“Labor market conditions are affected by a wide variety of factors outside a central bank’s control,” admitted Richmond Fed President Jeffrey Lacker a few hours after the employment report bounced around the world. Yet for years, the Fed has proclaimed that the heroic motivation for its selfless money-printing mania (QE) and bold zero-interest-rate policies (ZIRP) was the deep desire to improve the unemployment fiasco for average Americans.
So the employment report was mixed in the manner befitting these crazy times: 165,000 jobs were “created” in April. March was revised up from a super-lousy 88,000 to a still lousy 138,000; February was revised up from 268,000 to 332,000. The unemployment rate dropped to 7.5%, from 7.6%, the lowest since 2008 – and so we’re excited and go into the weekend celebrating.

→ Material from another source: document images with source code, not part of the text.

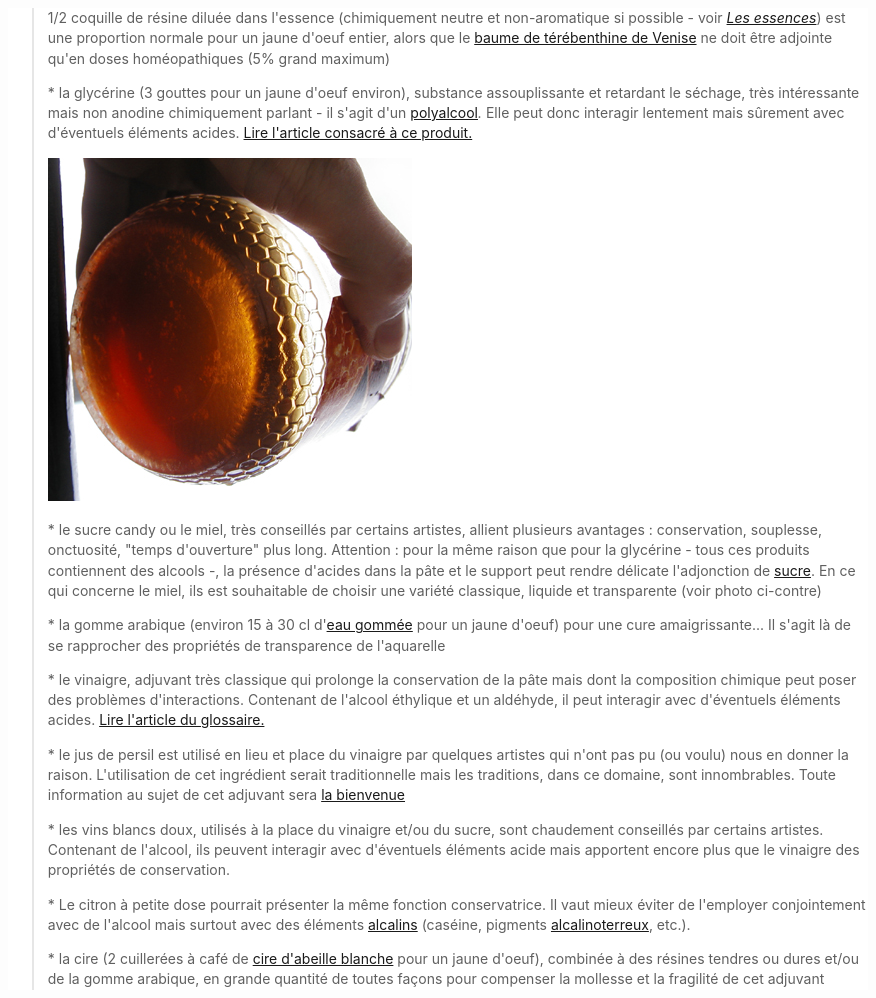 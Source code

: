 > 1/2 coquille de résine diluée dans l'essence (chimiquement neutre et non-aromatique si possible - voir _[Les essences](essences.html)_) est une proportion normale pour un jaune d'oeuf entier, alors que le [baume de térébenthine de Venise](venise.html) ne doit être adjointe qu'en doses homéopathiques (5% grand maximum) 
> 
> \* la glycérine (3 gouttes pour un jaune d'oeuf environ), substance assouplissante et retardant le séchage, très intéressante mais non anodine chimiquement parlant - il s'agit d'un [polyalcool](polyalcoolpolyol.html)_._ Elle peut donc interagir lentement mais sûrement avec d'éventuels éléments acides. [Lire l'article consacré à ce produit.](glycerine.html)
> 
> ![](images/miel1.jpg)
> 
> \* le sucre candy ou le miel, très conseillés par certains artistes, allient plusieurs avantages : conservation, souplesse, onctuosité, "temps d'ouverture" plus long. Attention : pour la même raison que pour la glycérine - tous ces produits contiennent des alcools -, la présence d'acides dans la pâte et le support peut rendre délicate l'adjonction de [sucre](sucre.html). En ce qui concerne le miel, ils est souhaitable de choisir une variété classique, liquide et transparente (voir photo ci-contre)
> 
> \* la gomme arabique (environ 15 à 30 cl d'[eau gommée](gommearabaquar.html#eaugommee) pour un jaune d'oeuf) pour une cure amaigrissante... Il s'agit là de se rapprocher des propriétés de transparence de l'aquarelle
> 
> \* le vinaigre, adjuvant très classique qui prolonge la conservation de la pâte mais dont la composition chimique peut poser des problèmes d'interactions. Contenant de l'alcool éthylique et un aldéhyde, il peut interagir avec d'éventuels éléments acides. [Lire l'article du glossaire.](vinaigre.html)
> 
> \* le jus de persil est utilisé en lieu et place du vinaigre par quelques artistes qui n'ont pas pu (ou voulu) nous en donner la raison. L'utilisation de cet ingrédient serait traditionnelle mais les traditions, dans ce domaine, sont innombrables. Toute information au sujet de cet adjuvant sera [la bienvenue](ecrire.html)
> 
> \* les vins blancs doux, utilisés à la place du vinaigre et/ou du sucre, sont chaudement conseillés par certains artistes. Contenant de l'alcool, ils peuvent interagir avec d'éventuels éléments acide mais apportent encore plus que le vinaigre des propriétés de conservation.
> 
> \* Le citron à petite dose pourrait présenter la même fonction conservatrice. Il vaut mieux éviter de l'employer conjointement avec de l'alcool mais surtout avec des éléments [alcalins](alcali.html) (caséine, pigments [alcalinoterreux](alcalinoterreux.html), etc.).
> 
> \* la cire (2 cuillerées à café de [cire d'abeille blanche](cires.html#cireblanche) pour un jaune d'oeuf), combinée à des résines tendres ou dures et/ou de la gomme arabique, en grande quantité de toutes façons pour compenser la mollesse et la fragilité de cet adjuvant
>  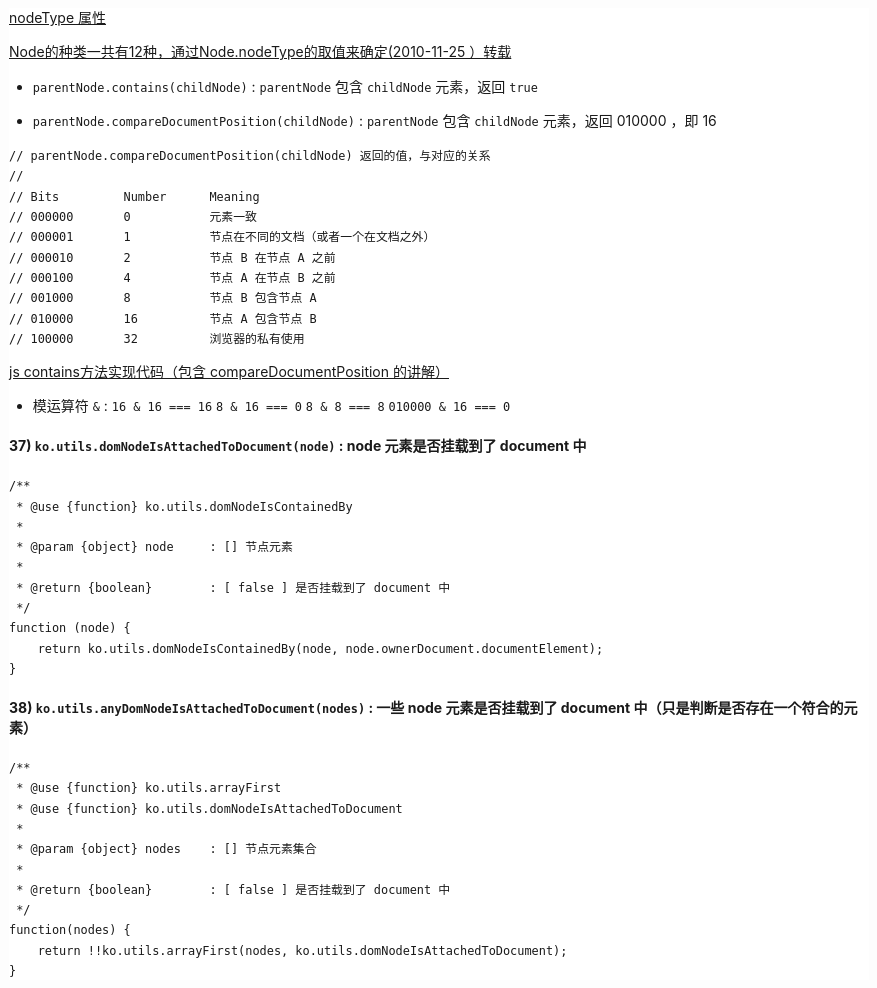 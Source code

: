 [nodeType 属性](http://baike.baidu.com/link?url=k_XeIKYnxUZve-2tkfoF67Zel0Ghve6aQw4rJgysqOrMY_9ibbrbzP1ornfEMVttvFYOn4nyWcVl3tqYCs3_WK)

[Node的种类一共有12种，通过Node.nodeType的取值来确定(2010-11-25 ）转载](http://www.cnblogs.com/zcjnever/articles/2019615.html)

* `parentNode.contains(childNode)` : `parentNode` 包含 `childNode` 元素，返回 `true`

* `parentNode.compareDocumentPosition(childNode)` : `parentNode` 包含 `childNode` 元素，返回 010000 ，即 16

```
// parentNode.compareDocumentPosition(childNode) 返回的值，与对应的关系
//
// Bits         Number      Meaning
// 000000       0           元素一致
// 000001       1           节点在不同的文档（或者一个在文档之外）
// 000010       2           节点 B 在节点 A 之前
// 000100       4           节点 A 在节点 B 之前
// 001000       8           节点 B 包含节点 A
// 010000       16          节点 A 包含节点 B
// 100000       32          浏览器的私有使用
```

[js contains方法实现代码（包含 compareDocumentPosition 的讲解）](http://www.jb51.net/article/26158.htm)

* 模运算符 `&` : `16 & 16 === 16` `8 & 16 === 0` `8 & 8 === 8` `010000 & 16 === 0`

#### 37) `ko.utils.domNodeIsAttachedToDocument(node)` : node 元素是否挂载到了 document 中

```
/**
 * @use {function} ko.utils.domNodeIsContainedBy
 *
 * @param {object} node     : [] 节点元素
 *
 * @return {boolean}        : [ false ] 是否挂载到了 document 中
 */
function (node) {
    return ko.utils.domNodeIsContainedBy(node, node.ownerDocument.documentElement);
}
```

#### 38) `ko.utils.anyDomNodeIsAttachedToDocument(nodes)` : 一些 node 元素是否挂载到了 document 中（只是判断是否存在一个符合的元素）

```
/**
 * @use {function} ko.utils.arrayFirst
 * @use {function} ko.utils.domNodeIsAttachedToDocument
 *
 * @param {object} nodes    : [] 节点元素集合
 *
 * @return {boolean}        : [ false ] 是否挂载到了 document 中
 */
function(nodes) {
    return !!ko.utils.arrayFirst(nodes, ko.utils.domNodeIsAttachedToDocument);
}
```
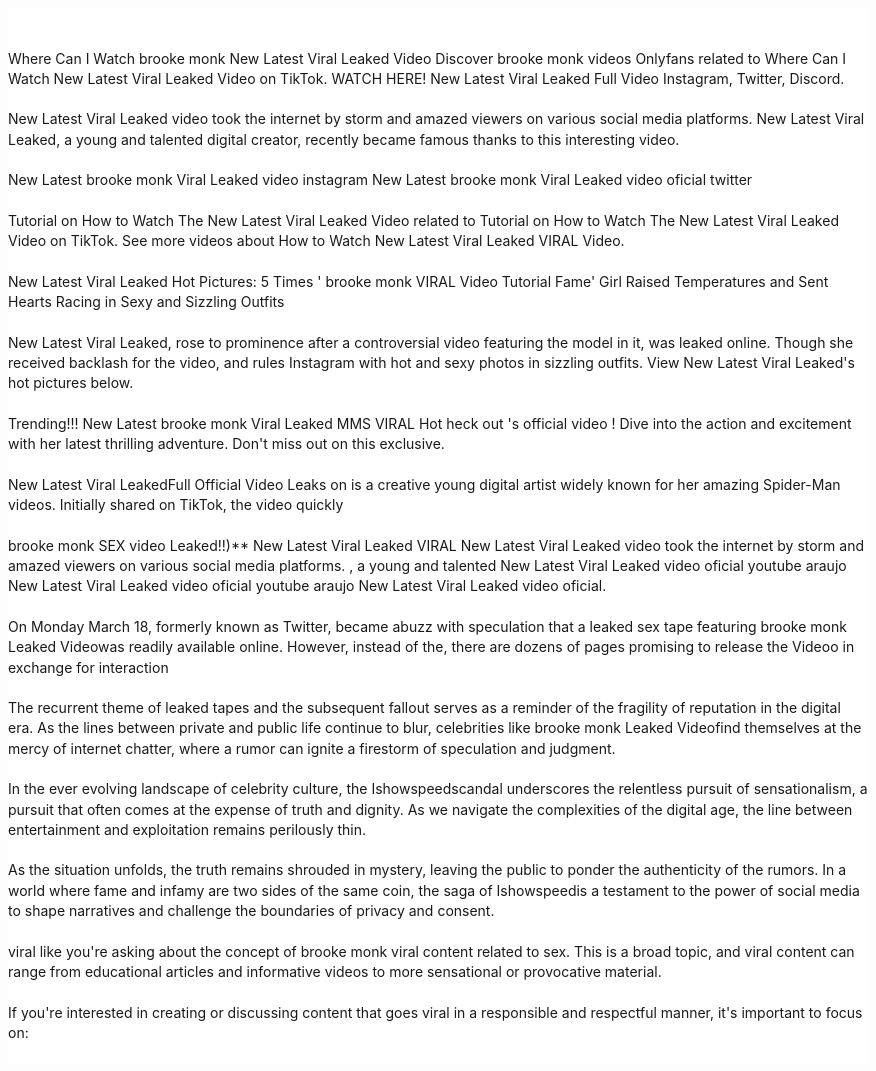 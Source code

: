 <br>


<br>
Where Can I Watch   brooke monk New Latest Viral Leaked Video Discover   brooke monk videos Onlyfans related to Where Can I Watch New Latest Viral Leaked Video on TikTok. WATCH HERE! New Latest Viral Leaked Full Video Instagram, Twitter, Discord.
<br><br>
New Latest Viral Leaked video took the internet by storm and amazed viewers on various social media platforms. New Latest Viral Leaked, a young and talented digital creator, recently became famous thanks to this interesting video.
<br><br>
New Latest   brooke monk Viral Leaked video instagram New Latest   brooke monk Viral Leaked video oficial twitter
<br><br>
Tutorial on How to Watch The New Latest Viral Leaked Video related to Tutorial on How to Watch The New Latest Viral Leaked Video on TikTok. See more videos about How to Watch New Latest Viral Leaked VIRAL Video.
<br><br>
New Latest Viral Leaked Hot Pictures: 5 Times '  brooke monk VIRAL Video Tutorial Fame' Girl Raised Temperatures and Sent Hearts Racing in Sexy and Sizzling Outfits
<br><br>
New Latest Viral Leaked, rose to prominence after a controversial video featuring the model in it, was leaked online. Though she received backlash for the video, and rules Instagram with hot and sexy photos in sizzling outfits. View New Latest Viral Leaked's hot pictures below.
<br><br>
Trending!!! New Latest   brooke monk Viral Leaked MMS VIRAL Hot heck out 's official video ! Dive into the action and excitement with her latest thrilling adventure. Don't miss out on this exclusive.
<br><br>
New Latest Viral LeakedFull Official Video Leaks on  is a creative young digital artist widely known for her amazing Spider-Man videos. Initially shared on TikTok, the video quickly
<br><br>
  brooke monk SEX video Leaked!!)** New Latest Viral Leaked VIRAL New Latest Viral Leaked video took the internet by storm and amazed viewers on various social media platforms. , a young and talented New Latest Viral Leaked video oficial youtube araujo New Latest Viral Leaked video oficial youtube araujo New Latest Viral Leaked video oficial.
<br><br>
On Monday March 18, formerly known as Twitter, became abuzz with speculation that a leaked sex tape featuring   brooke monk Leaked Videowas readily available online. However, instead of the, there are dozens of pages promising to release the Videoo in exchange for interaction
<br><br>
The recurrent theme of leaked tapes and the subsequent fallout serves as a reminder of the fragility of reputation in the digital era. As the lines between private and public life continue to blur, celebrities like   brooke monk Leaked Videofind themselves at the mercy of internet chatter, where a rumor can ignite a firestorm of speculation and judgment.
<br><br>
In the ever evolving landscape of celebrity culture, the Ishowspeedscandal underscores the relentless pursuit of sensationalism, a pursuit that often comes at the expense of truth and dignity. As we navigate the complexities of the digital age, the line between entertainment and exploitation remains perilously thin.
<br><br>
As the situation unfolds, the truth remains shrouded in mystery, leaving the public to ponder the authenticity of the rumors. In a world where fame and infamy are two sides of the same coin, the saga of Ishowspeedis a testament to the power of social media to shape narratives and challenge the boundaries of privacy and consent.
<br><br>
viral like you're asking about the concept of   brooke monk viral content related to sex. This is a broad topic, and viral content can range from educational articles and informative videos to more sensational or provocative material.
<br><br>
If you're interested in creating or discussing content that goes viral in a responsible and respectful manner, it's important to focus on:
<br><br>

Stock markets certainly did. The Dow and the S&P 500 hit all-time highs. Exuberance about the report skittered around the world and propelled the German DAX to an all-time high as well. There’s nothing like a “better-than expected” though very lousy headline number to amplify the power of the money-printing machines.
But there were some big fat flies in the ointment. Hours worked dropped to 34.4 from 34.6 in March, the worst so far this year. And average weekly incomes declined – the bane of economic growth. That persistent trend has hollowed out the middle class and impoverished the lower classes. Falling real incomes is a serious long-term problem in the US.
Then there is the difference between those considered “unemployed” and those who just don’t have a job. Despite the lower unemployment rate, an ever greater number of people don’t have jobs! That ugly phenomenon shows up in the Labor Force Participation Rate (people over 16 who either have a job or are looking for one, as a percent of the total labor force). It peaked in 2000 at over 67%, then drifted lower and crashed during the Financial Crisis. It continues to decline with surprising stubbornness. In March, it hit a record low of 63.3%, and in April, it remained stuck there.
“Workers are discouraged by adverse labor market conditions,” Richmond Fed President Lacker said. It was an “obvious” reason. He also saw some demographic developments at either end of the age spectrum. Young people, for example, might have “difficulty finding desirable entry-level jobs, a by-product of weak economic growth,” he said. But even the participation rate for the prime working-age population has declined sharply! Lacker attributed this to “weak economic activity” and possibly “other secular trends.”
The broadest and perhaps most accurate measure of reality that the Bureau of Labor Statistics offers is the Employment-Population ratio (working people as a percent of the total working-age population). It ticked up one micron to 58.6, still mired near the bottom of its range since the Financial Crisis – lows last seen in the early 1980s. The ratio had peaked in April 2000 at 64.7%! Those were the days of “full employment” – the days before QE and ZIRP had any meaning beyond Japan.
The Fed’s money-printing mania started in December 2008, when the Employment-Population Ratio was 61.0%. The ratio documents the enormous success of the Fed’s policies with regards to the job market! Alas, QE was never designed to create jobs, and it can’t. As Lacker admitted, the labor market is “outside a central bank’s control.” What QE and ZIRP did create were bubbles in the credit markets, stock markets, farmland, commodities, even in pockets of the housing market. Jobs? Not so much.
Both, the Labor Force Participation Rate and the Employment-Population Ratio, indicate that quite a few jobs have been created since 2009, but those jobs have barely kept up with the growth of the working-age population. Companies are hiring, but not fast enough. The economy is growing, but barely. Yet interest rates have been near zero – or below zero when inflation is taken into account – for years, and the Fed’s balance sheet has quadrupled since 2007.
“In this situation, the benefit-cost trade-off associated with further monetary stimulus does not look promising,” Lacker groused. “The Fed seems to be unable to improve real growth.”
Preemptively, the Fed has started blaming Congress. That’s more convenient for an infallible institution than admitting that its policies have failed to resolve – because they were never intended to resolve – the employment fiasco. In its minutes from the March 19-20 meeting, participants relentlessly plowed into Congress’s fiscal policy that might be “tightening,” and they pointed repeatedly at “fiscal restraint” and other deadly sins – despite the trillion dollar deficit. They’re paving the way for the moment when even officially it is clear that the pretext for handing out trillions was just a pretext.